The annual Meeting of Shareholders of Univest Corporation of Pennsylvania will
be held on Tuesday, April 9, 1996, at the Univest Building, Broad & Main
Streets, Souderton, Pennsylvania, at 10:45 a.m.

The top (shaded) portion of this form is your PROXY AND VOTING INSTRUCTION
CARD.  Please COMPLETE, SIGN, and DATE the CARD, and then DETACH, and RETURN
the completed card PROMPTLY in the enclosed reply envelope.  You should do so
even if you plan to attend the Annual Meeting.  If you do attend, you may
override your proxy and vote in person if you wish.

PLEASE COMPLETE, SIGN, AND DATE YOUR PROXY AND VOTING INSTRUCTION CARD, DETACH
IT, AND RETURN IT PROMPTLY IN THE ENCLOSED REPLY ENVELOPE.

The signature(s) should be exactly as the name(s) appear above.  When shares
are held by joint tenants, both should sign.  When signing as attorney,
executor, administrator, trustee or guardian, please give full title as such.
If a corporation, please sign in full corporate name by President or other
authorized officer.  If a partnership, please sign in partnership name by
authorized person.


THIS PROXY IS SOLICITED BY THE BOARD OF DIRECTORS OF UNIVEST CORPORATION OF
PENNSYLVANIA FOR THE ANNUAL MEETING OF SHAREHOLDERS ON APRIL 9, 1996.

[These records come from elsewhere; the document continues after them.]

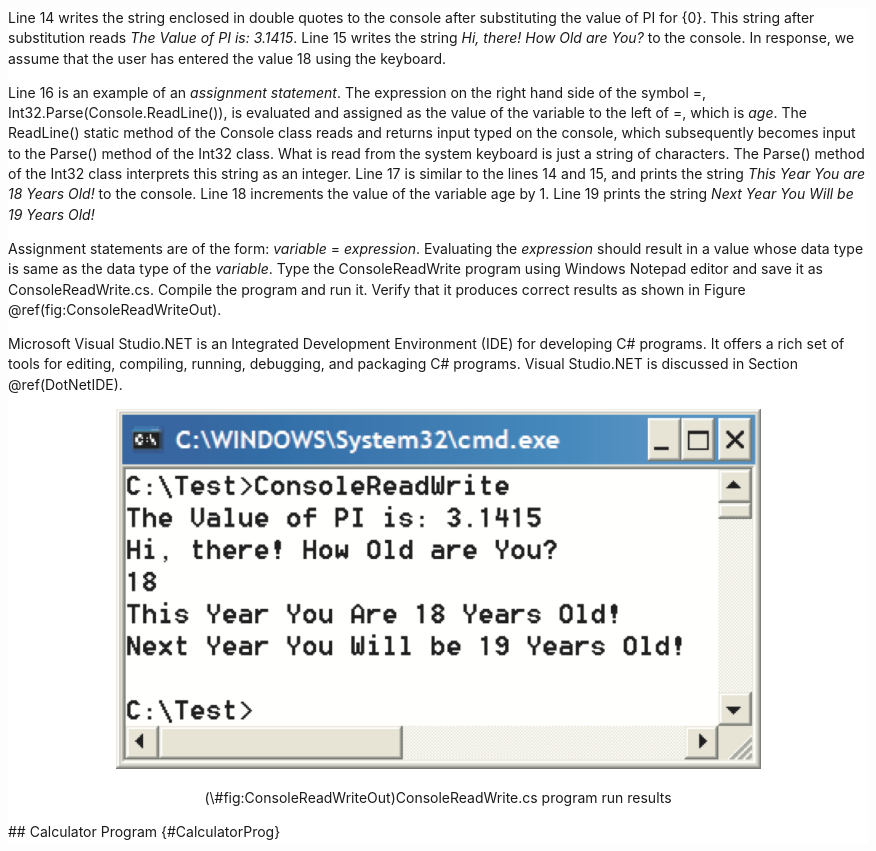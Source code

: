 Line 14 writes the string enclosed in double quotes to the console
after substituting the value of PI for \{0\}. This string after
substitution reads *The Value of PI is: 3.1415*. Line 15
writes the string *Hi, there! How Old are You?* to the
console. In response, we assume that the user has entered the
value 18 using the keyboard.

Line 16 is an example of an *assignment statement*. The
expression on the right hand side of the symbol =,
Int32.Parse(Console.ReadLine()), is evaluated and assigned as the
value of the variable to the left of =, which is *age*. The
ReadLine() static method of the Console class reads and returns
input typed on the console, which subsequently becomes input to
the Parse() method of the Int32 class. What is read from the
system keyboard is just a string of characters. The Parse() method
of the Int32 class interprets this string as an integer. Line 17
is similar to the lines 14 and 15, and prints the string
*This Year You are 18 Years Old!* to the console. Line 18
increments the value of the variable age by 1. Line 19 prints the
string *Next Year You Will be 19 Years Old!*

Assignment statements are of the form: *variable* =
*expression*. Evaluating the *expression* should result
in a value whose data type is same as the data type of the
*variable*. Type the ConsoleReadWrite program using Windows
Notepad editor and save it as ConsoleReadWrite.cs. Compile the
program and run it. Verify that it produces correct results as
shown in Figure \@ref(fig:ConsoleReadWriteOut).

Microsoft Visual Studio.NET is an Integrated Development
Environment (IDE) for developing C\# programs. It offers a rich
set of tools for editing, compiling, running, debugging, and
packaging C\# programs. Visual Studio.NET is discussed in
Section \@ref(DotNetIDE).


<div class="figure" style="text-align: center">
<img src="./Images/CSharpBasics/Illus/ConsoleReadWriteOut.png" alt="ConsoleReadWrite.cs program run results" width="75%" height="50%" />
<p class="caption">(\#fig:ConsoleReadWriteOut)ConsoleReadWrite.cs program run results</p>
</div>
## Calculator Program {#CalculatorProg}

The undersigned, having received the Notice of Annual Meeting of
Shareholders and Proxy Statement, each dated March 8, 1996, hereby
appoints Harold F. Detweiler and Gerald G. Dunlap, or any of them, with
full power of substitution to each, proxies to represent the undersigned
and to vote all of the shares of the Common Stock of Univest Corporation
of Pennsylvania, (the "Corporation") that the undersigned would be
entitled to vote if personally present at the 1996 Annual Meeting of
Shareholders of the Corporation, or any adjournment thereof, as directed
on the reverse side and in their discretion on such other matters as may
properly come before the meeting or any adjournment thereof.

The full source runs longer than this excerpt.